— How to complete this task —
Look through the entries and report how many lines include the word "file". Give the number alone.

Saved data entries
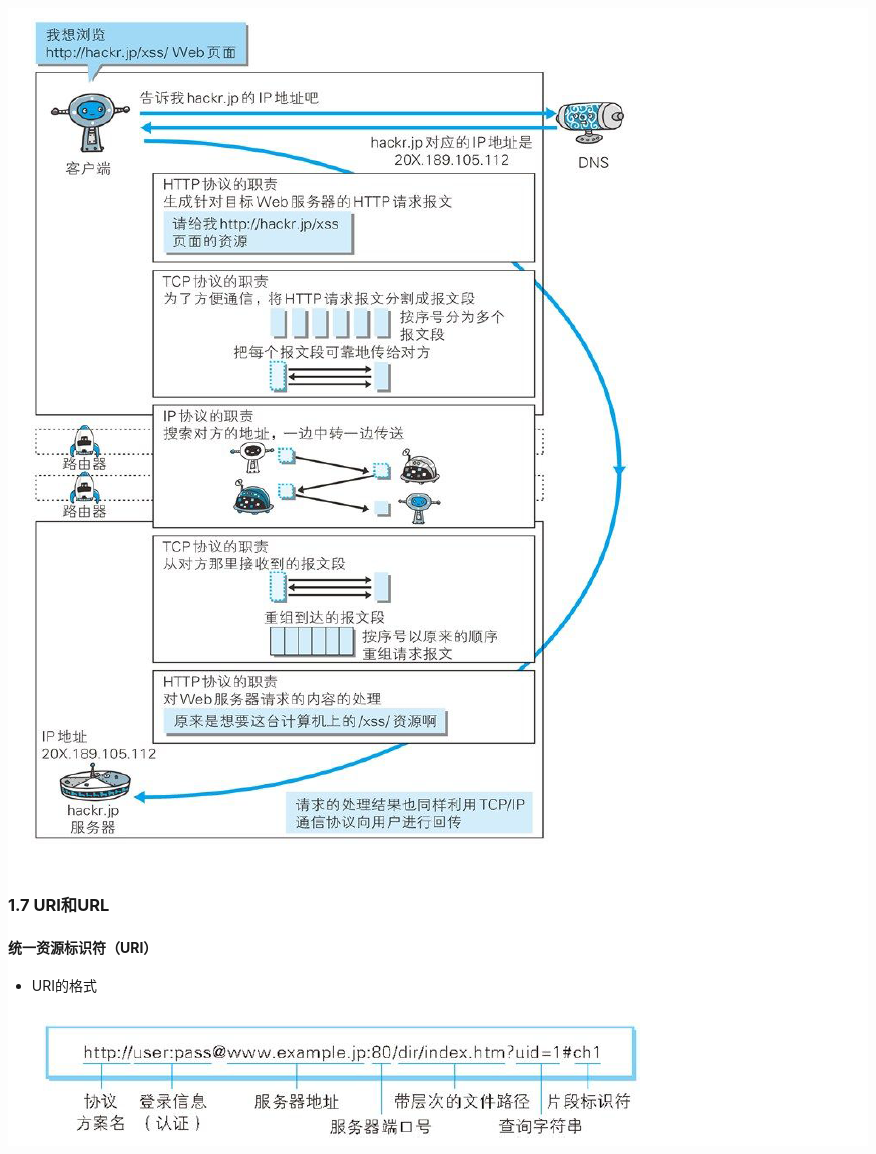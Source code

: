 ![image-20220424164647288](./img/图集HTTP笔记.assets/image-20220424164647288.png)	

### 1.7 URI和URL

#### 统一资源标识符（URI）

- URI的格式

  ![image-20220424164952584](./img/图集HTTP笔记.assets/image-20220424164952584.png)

==

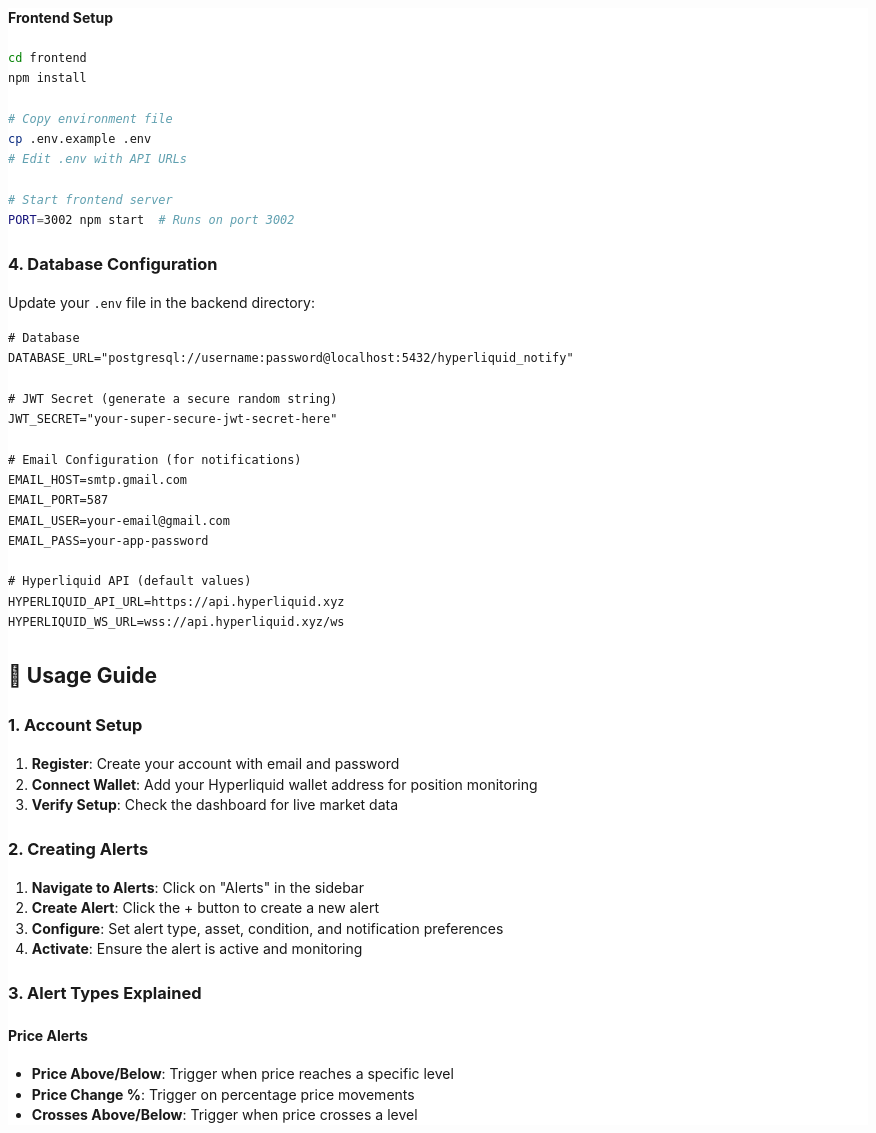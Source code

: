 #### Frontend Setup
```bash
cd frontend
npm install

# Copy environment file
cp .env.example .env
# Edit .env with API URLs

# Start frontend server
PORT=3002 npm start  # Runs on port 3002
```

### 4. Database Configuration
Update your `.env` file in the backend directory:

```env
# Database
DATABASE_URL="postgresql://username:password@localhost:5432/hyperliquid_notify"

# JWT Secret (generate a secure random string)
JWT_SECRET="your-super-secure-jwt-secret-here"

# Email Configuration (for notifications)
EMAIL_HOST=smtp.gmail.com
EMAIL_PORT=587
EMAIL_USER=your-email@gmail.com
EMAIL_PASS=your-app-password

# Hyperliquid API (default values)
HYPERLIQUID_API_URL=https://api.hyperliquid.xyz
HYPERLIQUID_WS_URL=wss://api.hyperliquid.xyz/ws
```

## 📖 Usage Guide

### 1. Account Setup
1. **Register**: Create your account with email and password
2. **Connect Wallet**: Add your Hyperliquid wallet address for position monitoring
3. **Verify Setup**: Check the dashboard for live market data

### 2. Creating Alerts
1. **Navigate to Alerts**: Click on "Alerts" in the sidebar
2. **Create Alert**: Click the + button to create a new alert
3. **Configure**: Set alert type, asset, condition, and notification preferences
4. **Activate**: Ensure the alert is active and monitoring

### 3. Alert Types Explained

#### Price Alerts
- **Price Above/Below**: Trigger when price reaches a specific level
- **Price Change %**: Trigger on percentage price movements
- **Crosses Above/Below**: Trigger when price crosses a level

— Result —
2